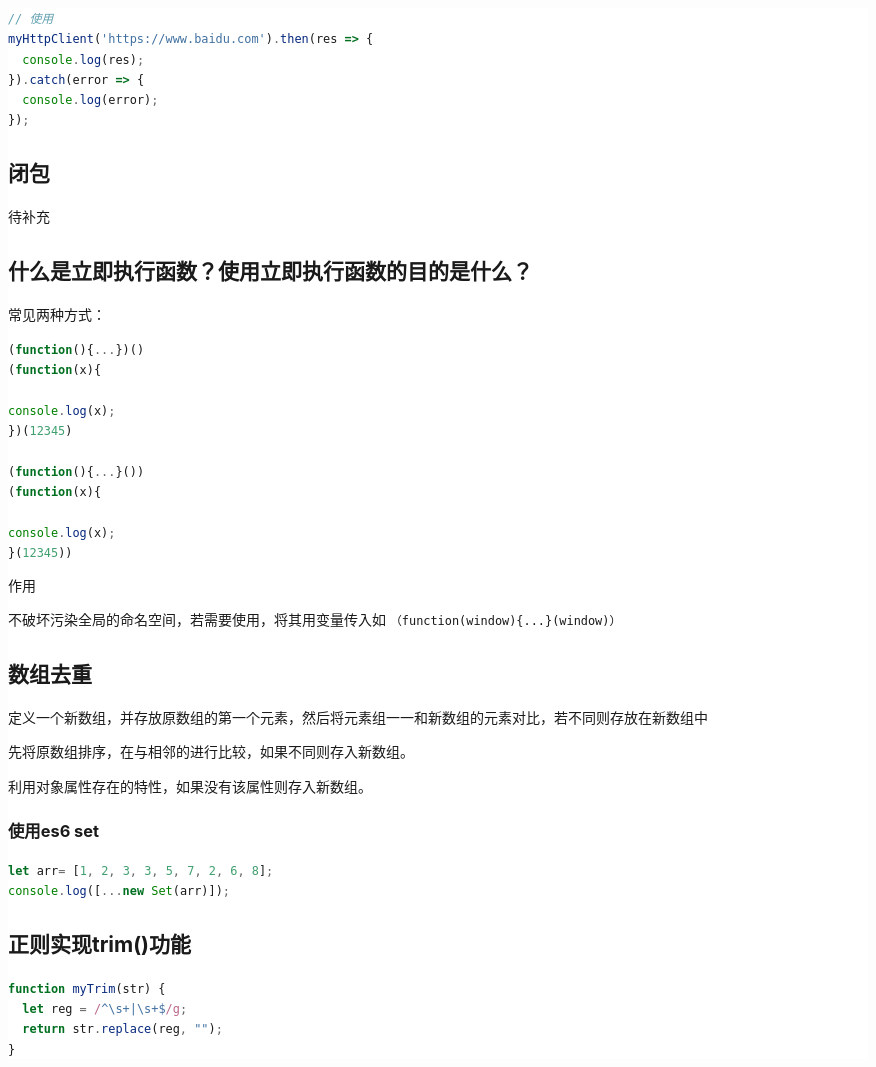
 ```js
// 使用
myHttpClient('https://www.baidu.com').then(res => {
  console.log(res);
}).catch(error => {
  console.log(error);
});
```
## 闭包
待补充

## 什么是立即执行函数？使用立即执行函数的目的是什么？
常见两种方式：
```js
(function(){...})()
(function(x){

console.log(x);
})(12345)

(function(){...}())
(function(x){

console.log(x);
}(12345))
```

作用 

不破坏污染全局的命名空间，若需要使用，将其用变量传入如
`（function(window){...}(window)）`

## 数组去重
定义一个新数组，并存放原数组的第一个元素，然后将元素组一一和新数组的元素对比，若不同则存放在新数组中

先将原数组排序，在与相邻的进行比较，如果不同则存入新数组。

利用对象属性存在的特性，如果没有该属性则存入新数组。

### 使用es6 set
```js
let arr= [1, 2, 3, 3, 5, 7, 2, 6, 8];
console.log([...new Set(arr)]);
```
## 正则实现trim()功能
```js
function myTrim(str) {
  let reg = /^\s+|\s+$/g;
  return str.replace(reg, "");
}
```
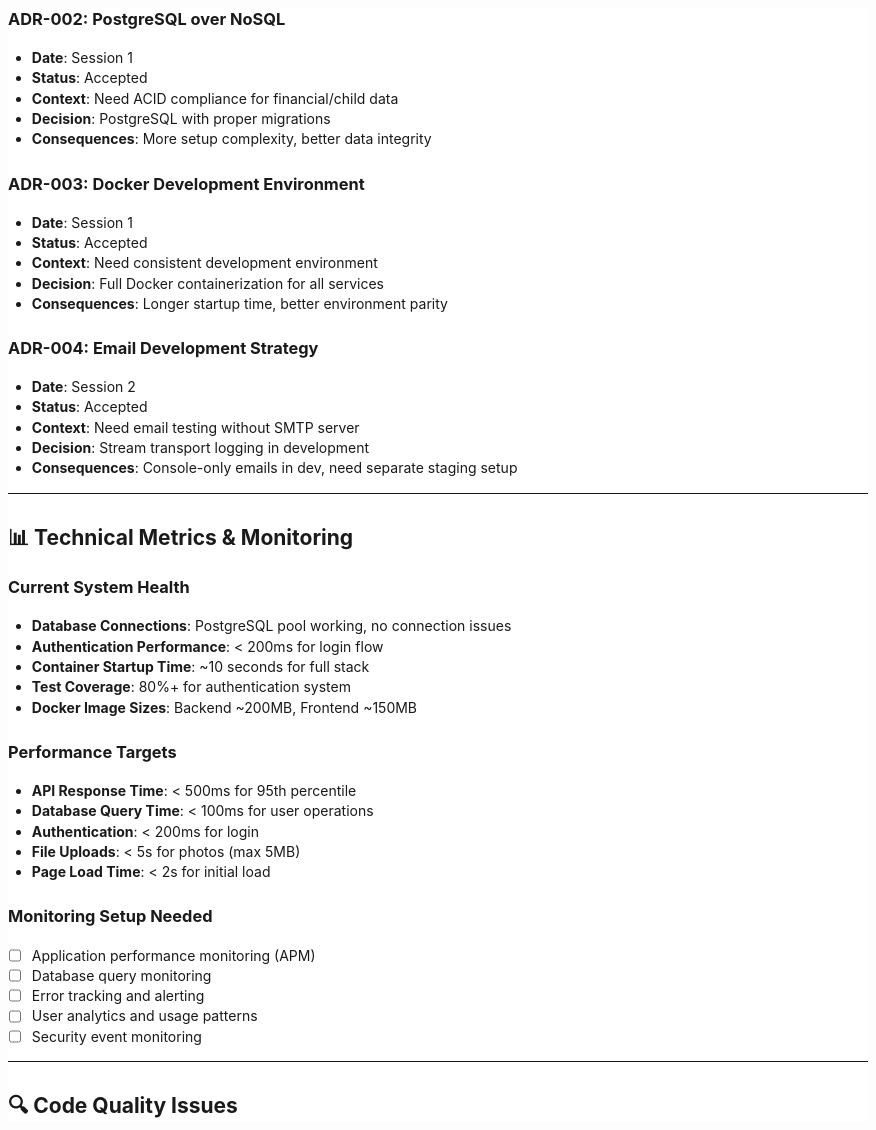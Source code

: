 ### ADR-002: PostgreSQL over NoSQL
- **Date**: Session 1
- **Status**: Accepted
- **Context**: Need ACID compliance for financial/child data
- **Decision**: PostgreSQL with proper migrations
- **Consequences**: More setup complexity, better data integrity

### ADR-003: Docker Development Environment
- **Date**: Session 1
- **Status**: Accepted
- **Context**: Need consistent development environment
- **Decision**: Full Docker containerization for all services
- **Consequences**: Longer startup time, better environment parity

### ADR-004: Email Development Strategy
- **Date**: Session 2
- **Status**: Accepted
- **Context**: Need email testing without SMTP server
- **Decision**: Stream transport logging in development
- **Consequences**: Console-only emails in dev, need separate staging setup

---

## 📊 Technical Metrics & Monitoring

### Current System Health
- **Database Connections**: PostgreSQL pool working, no connection issues
- **Authentication Performance**: < 200ms for login flow
- **Container Startup Time**: ~10 seconds for full stack
- **Test Coverage**: 80%+ for authentication system
- **Docker Image Sizes**: Backend ~200MB, Frontend ~150MB

### Performance Targets
- **API Response Time**: < 500ms for 95th percentile
- **Database Query Time**: < 100ms for user operations
- **Authentication**: < 200ms for login
- **File Uploads**: < 5s for photos (max 5MB)
- **Page Load Time**: < 2s for initial load

### Monitoring Setup Needed
- [ ] Application performance monitoring (APM)
- [ ] Database query monitoring
- [ ] Error tracking and alerting
- [ ] User analytics and usage patterns
- [ ] Security event monitoring

---

## 🔍 Code Quality Issues
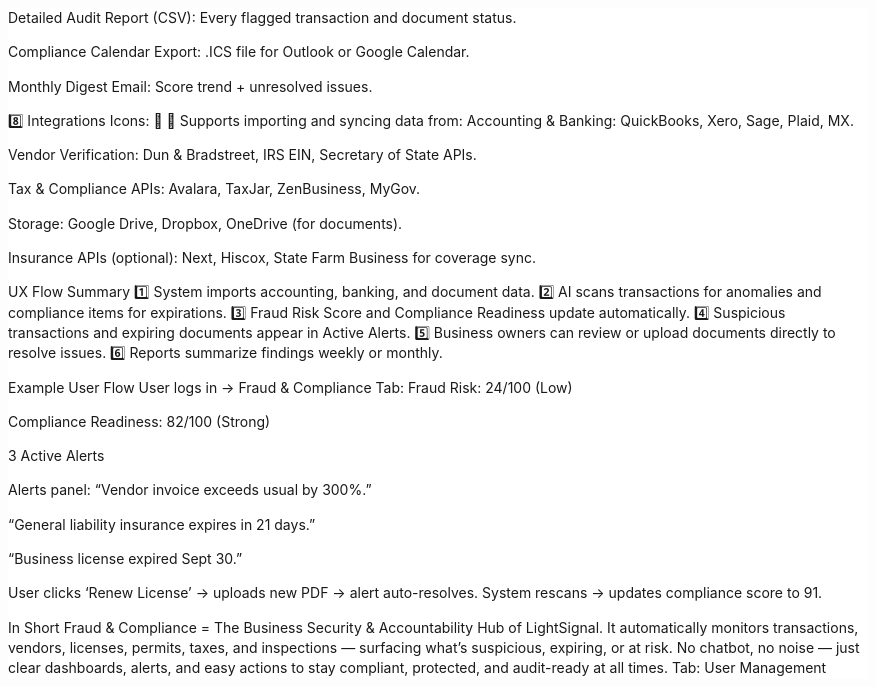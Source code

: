 
Detailed Audit Report (CSV): Every flagged transaction and document status.


Compliance Calendar Export: .ICS file for Outlook or Google Calendar.


Monthly Digest Email: Score trend + unresolved issues.



8️⃣ Integrations
Icons: 🔗 🧾
Supports importing and syncing data from:
Accounting & Banking: QuickBooks, Xero, Sage, Plaid, MX.


Vendor Verification: Dun & Bradstreet, IRS EIN, Secretary of State APIs.


Tax & Compliance APIs: Avalara, TaxJar, ZenBusiness, MyGov.


Storage: Google Drive, Dropbox, OneDrive (for documents).


Insurance APIs (optional): Next, Hiscox, State Farm Business for coverage sync.



UX Flow Summary
1️⃣ System imports accounting, banking, and document data.
 2️⃣ AI scans transactions for anomalies and compliance items for expirations.
 3️⃣ Fraud Risk Score and Compliance Readiness update automatically.
 4️⃣ Suspicious transactions and expiring documents appear in Active Alerts.
 5️⃣ Business owners can review or upload documents directly to resolve issues.
 6️⃣ Reports summarize findings weekly or monthly.

Example User Flow
User logs in → Fraud & Compliance Tab:
Fraud Risk: 24/100 (Low)


Compliance Readiness: 82/100 (Strong)


3 Active Alerts


Alerts panel:
“Vendor invoice exceeds usual by 300%.”


“General liability insurance expires in 21 days.”


“Business license expired Sept 30.”


User clicks ‘Renew License’ → uploads new PDF → alert auto-resolves.
 System rescans → updates compliance score to 91.

In Short
Fraud & Compliance = The Business Security & Accountability Hub of LightSignal.
 It automatically monitors transactions, vendors, licenses, permits, taxes, and inspections — surfacing what’s suspicious, expiring, or at risk.
 No chatbot, no noise — just clear dashboards, alerts, and easy actions to stay compliant, protected, and audit-ready at all times.
Tab: User Management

*Work required*
Nothing but the lines from the one holding "Insurance APIs (optional): Next, Hiscox, State" through the end of the listing above should appear, each exactly as given.

*Problem solution*
Insurance APIs (optional): Next, Hiscox, State Farm Business for coverage sync.



UX Flow Summary
1️⃣ System imports accounting, banking, and document data.
 2️⃣ AI scans transactions for anomalies and compliance items for expirations.
 3️⃣ Fraud Risk Score and Compliance Readiness update automatically.
 4️⃣ Suspicious transactions and expiring documents appear in Active Alerts.
 5️⃣ Business owners can review or upload documents directly to resolve issues.
 6️⃣ Reports summarize findings weekly or monthly.

Example User Flow
User logs in → Fraud & Compliance Tab:
Fraud Risk: 24/100 (Low)


Compliance Readiness: 82/100 (Strong)


3 Active Alerts


Alerts panel:
“Vendor invoice exceeds usual by 300%.”


“General liability insurance expires in 21 days.”


“Business license expired Sept 30.”


User clicks ‘Renew License’ → uploads new PDF → alert auto-resolves.
 System rescans → updates compliance score to 91.

In Short
Fraud & Compliance = The Business Security & Accountability Hub of LightSignal.
 It automatically monitors transactions, vendors, licenses, permits, taxes, and inspections — surfacing what’s suspicious, expiring, or at risk.
 No chatbot, no noise — just clear dashboards, alerts, and easy actions to stay compliant, protected, and audit-ready at all times.
Tab: User Management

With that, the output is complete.